### Supplied records
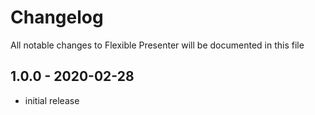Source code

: # Changelog

All notable changes to Flexible Presenter will be documented in this file

## 1.0.0 - 2020-02-28

- initial release

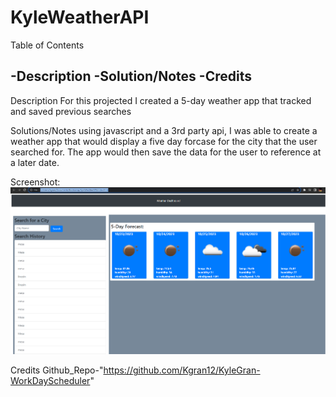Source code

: # KyleWeatherAPI
Table of Contents

-Description
-Solution/Notes
-Credits
-
Description
For this projected I created a 5-day weather app that tracked and saved previous searches

Solutions/Notes
using javascript and a 3rd party api, I was able to create a weather app that would display a five day forcase for the city that the user searched for. The app would then save the data for the user to reference at a later date.

Screenshot:
![screenshot](./assets/Screenshot_WeatherAPI.PNG)

Credits
Github_Repo-"https://github.com/Kgran12/KyleGran-WorkDayScheduler"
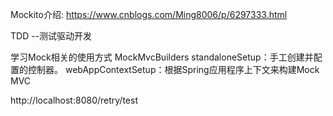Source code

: Mockito介绍:
 https://www.cnblogs.com/Ming8006/p/6297333.html

TDD --测试驱动开发 

学习Mock相关的使用方式
MockMvcBuilders
standaloneSetup：手工创建并配置的控制器。
webAppContextSetup：根据Spring应用程序上下文来构建Mock MVC


http://localhost:8080/retry/test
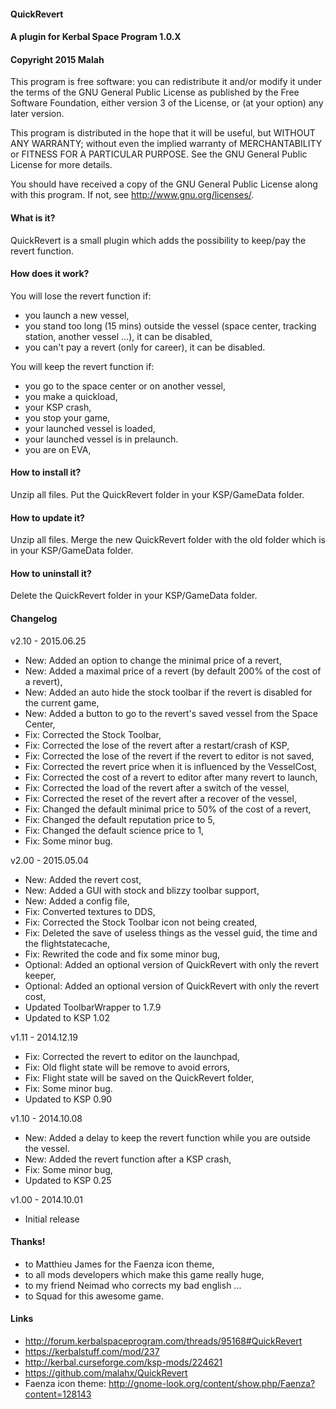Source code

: ﻿#### QuickRevert
#### A plugin for Kerbal Space Program 1.0.X
#### Copyright 2015 Malah

This program is free software: you can redistribute it and/or modify
it under the terms of the GNU General Public License as published by
the Free Software Foundation, either version 3 of the License, or
(at your option) any later version.

This program is distributed in the hope that it will be useful,
but WITHOUT ANY WARRANTY; without even the implied warranty of
MERCHANTABILITY or FITNESS FOR A PARTICULAR PURPOSE.  See the
GNU General Public License for more details.

You should have received a copy of the GNU General Public License
along with this program.  If not, see <http://www.gnu.org/licenses/>. 


#### What is it?

QuickRevert is a small plugin which adds the possibility to keep/pay the revert function.

#### How does it work?

You will lose the revert function if:
* you launch a new vessel,
* you stand too long (15 mins) outside the vessel (space center, tracking station, another vessel ...), it can be disabled,
* you can't pay a revert (only for career), it can be disabled.

You will keep the revert function if:
* you go to the space center or on another vessel,
* you make a quickload,
* your KSP crash,
* you stop your game,
* your launched vessel is loaded,
* your launched vessel is in prelaunch.
* you are on EVA,

#### How to install it?

Unzip all files. Put the QuickRevert folder in your KSP/GameData folder.

#### How to update it?

Unzip all files. Merge the new QuickRevert folder with the old folder which is in your KSP/GameData folder.

#### How to uninstall it?

Delete the QuickRevert folder in your KSP/GameData folder.

#### Changelog

v2.10 - 2015.06.25
* New: Added an option to change the minimal price of a revert,
* New: Added a maximal price of a revert (by default 200% of the cost of a revert),
* New: Added an auto hide the stock toolbar if the revert is disabled for the current game,
* New: Added a button to go to the revert's saved vessel from the Space Center,
* Fix: Corrected the Stock Toolbar,
* Fix: Corrected the lose of the revert after a restart/crash of KSP,
* Fix: Corrected the lose of the revert if the revert to editor is not saved,
* Fix: Corrected the revert price when it is influenced by the VesselCost,
* Fix: Corrected the cost of a revert to editor after many revert to launch,
* Fix: Corrected the load of the revert after a switch of the vessel,
* Fix: Corrected the reset of the revert after a recover of the vessel,
* Fix: Changed the default minimal price to 50% of the cost of a revert,
* Fix: Changed the default reputation price to 5,
* Fix: Changed the default science price to 1,
* Fix: Some minor bug.

v2.00 - 2015.05.04
* New: Added the revert cost,
* New: Added a GUI with stock and blizzy toolbar support,
* New: Added a config file,
* Fix: Converted textures to DDS,
* Fix: Corrected the Stock Toolbar icon not being created,
* Fix: Deleted the save of useless things as the vessel guid, the time and the flightstatecache,
* Fix: Rewrited the code and fix some minor bug,
* Optional: Added an optional version of QuickRevert with only the revert keeper,
* Optional: Added an optional version of QuickRevert with only the revert cost,
* Updated ToolbarWrapper to 1.7.9
* Updated to KSP 1.02

v1.11 - 2014.12.19
* Fix: Corrected the revert to editor on the launchpad,
* Fix: Old flight state will be remove to avoid errors,
* Fix: Flight state will be saved on the QuickRevert folder,
* Fix: Some minor bug.
* Updated to KSP 0.90

v1.10 - 2014.10.08
* New: Added a delay to keep the revert function while you are outside the vessel.
* New: Added the revert function after a KSP crash,
* Fix: Some minor bug,
* Updated to KSP 0.25

v1.00 - 2014.10.01
* Initial release

#### Thanks!

* to Matthieu James for the Faenza icon theme,
* to all mods developers which make this game really huge,
* to my friend Neimad who corrects my bad english ...
* to Squad for this awesome game.

#### Links

* http://forum.kerbalspaceprogram.com/threads/95168#QuickRevert
* https://kerbalstuff.com/mod/237
* http://kerbal.curseforge.com/ksp-mods/224621
* https://github.com/malahx/QuickRevert
* Faenza icon theme: http://gnome-look.org/content/show.php/Faenza?content=128143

### What you need to do
All the lines above should be reproduced exactly, and none of the pictures.

### Written reply
Source code

: # Changelog

All notable changes to Flexible Presenter will be documented in this file

## 1.0.0 - 2020-02-28

- initial release

Source code

: # KyleWeatherAPI
Table of Contents

-Description
-Solution/Notes
-Credits
-
Description
For this projected I created a 5-day weather app that tracked and saved previous searches

Solutions/Notes
using javascript and a 3rd party api, I was able to create a weather app that would display a five day forcase for the city that the user searched for. The app would then save the data for the user to reference at a later date.

Screenshot:
![screenshot](./assets/Screenshot_WeatherAPI.PNG)

Credits
Github_Repo-"https://github.com/Kgran12/KyleGran-WorkDayScheduler"
Source code

: Mockito介绍:
 https://www.cnblogs.com/Ming8006/p/6297333.html

TDD --测试驱动开发 

学习Mock相关的使用方式
MockMvcBuilders
standaloneSetup：手工创建并配置的控制器。
webAppContextSetup：根据Spring应用程序上下文来构建Mock MVC


http://localhost:8080/retry/test
Source code

: ﻿#### QuickRevert
#### A plugin for Kerbal Space Program 1.0.X
#### Copyright 2015 Malah

This program is free software: you can redistribute it and/or modify
it under the terms of the GNU General Public License as published by
the Free Software Foundation, either version 3 of the License, or
(at your option) any later version.

This program is distributed in the hope that it will be useful,
but WITHOUT ANY WARRANTY; without even the implied warranty of
MERCHANTABILITY or FITNESS FOR A PARTICULAR PURPOSE.  See the
GNU General Public License for more details.

You should have received a copy of the GNU General Public License
along with this program.  If not, see <http://www.gnu.org/licenses/>. 


#### What is it?

QuickRevert is a small plugin which adds the possibility to keep/pay the revert function.

#### How does it work?

You will lose the revert function if:
* you launch a new vessel,
* you stand too long (15 mins) outside the vessel (space center, tracking station, another vessel ...), it can be disabled,
* you can't pay a revert (only for career), it can be disabled.

You will keep the revert function if:
* you go to the space center or on another vessel,
* you make a quickload,
* your KSP crash,
* you stop your game,
* your launched vessel is loaded,
* your launched vessel is in prelaunch.
* you are on EVA,

#### How to install it?

Unzip all files. Put the QuickRevert folder in your KSP/GameData folder.

#### How to update it?

Unzip all files. Merge the new QuickRevert folder with the old folder which is in your KSP/GameData folder.

#### How to uninstall it?

Delete the QuickRevert folder in your KSP/GameData folder.

#### Changelog

v2.10 - 2015.06.25
* New: Added an option to change the minimal price of a revert,
* New: Added a maximal price of a revert (by default 200% of the cost of a revert),
* New: Added an auto hide the stock toolbar if the revert is disabled for the current game,
* New: Added a button to go to the revert's saved vessel from the Space Center,
* Fix: Corrected the Stock Toolbar,
* Fix: Corrected the lose of the revert after a restart/crash of KSP,
* Fix: Corrected the lose of the revert if the revert to editor is not saved,
* Fix: Corrected the revert price when it is influenced by the VesselCost,
* Fix: Corrected the cost of a revert to editor after many revert to launch,
* Fix: Corrected the load of the revert after a switch of the vessel,
* Fix: Corrected the reset of the revert after a recover of the vessel,
* Fix: Changed the default minimal price to 50% of the cost of a revert,
* Fix: Changed the default reputation price to 5,
* Fix: Changed the default science price to 1,
* Fix: Some minor bug.

v2.00 - 2015.05.04
* New: Added the revert cost,
* New: Added a GUI with stock and blizzy toolbar support,
* New: Added a config file,
* Fix: Converted textures to DDS,
* Fix: Corrected the Stock Toolbar icon not being created,
* Fix: Deleted the save of useless things as the vessel guid, the time and the flightstatecache,
* Fix: Rewrited the code and fix some minor bug,
* Optional: Added an optional version of QuickRevert with only the revert keeper,
* Optional: Added an optional version of QuickRevert with only the revert cost,
* Updated ToolbarWrapper to 1.7.9
* Updated to KSP 1.02

v1.11 - 2014.12.19
* Fix: Corrected the revert to editor on the launchpad,
* Fix: Old flight state will be remove to avoid errors,
* Fix: Flight state will be saved on the QuickRevert folder,
* Fix: Some minor bug.
* Updated to KSP 0.90

v1.10 - 2014.10.08
* New: Added a delay to keep the revert function while you are outside the vessel.
* New: Added the revert function after a KSP crash,
* Fix: Some minor bug,
* Updated to KSP 0.25

v1.00 - 2014.10.01
* Initial release

#### Thanks!

* to Matthieu James for the Faenza icon theme,
* to all mods developers which make this game really huge,
* to my friend Neimad who corrects my bad english ...
* to Squad for this awesome game.

#### Links

* http://forum.kerbalspaceprogram.com/threads/95168#QuickRevert
* https://kerbalstuff.com/mod/237
* http://kerbal.curseforge.com/ksp-mods/224621
* https://github.com/malahx/QuickRevert
* Faenza icon theme: http://gnome-look.org/content/show.php/Faenza?content=128143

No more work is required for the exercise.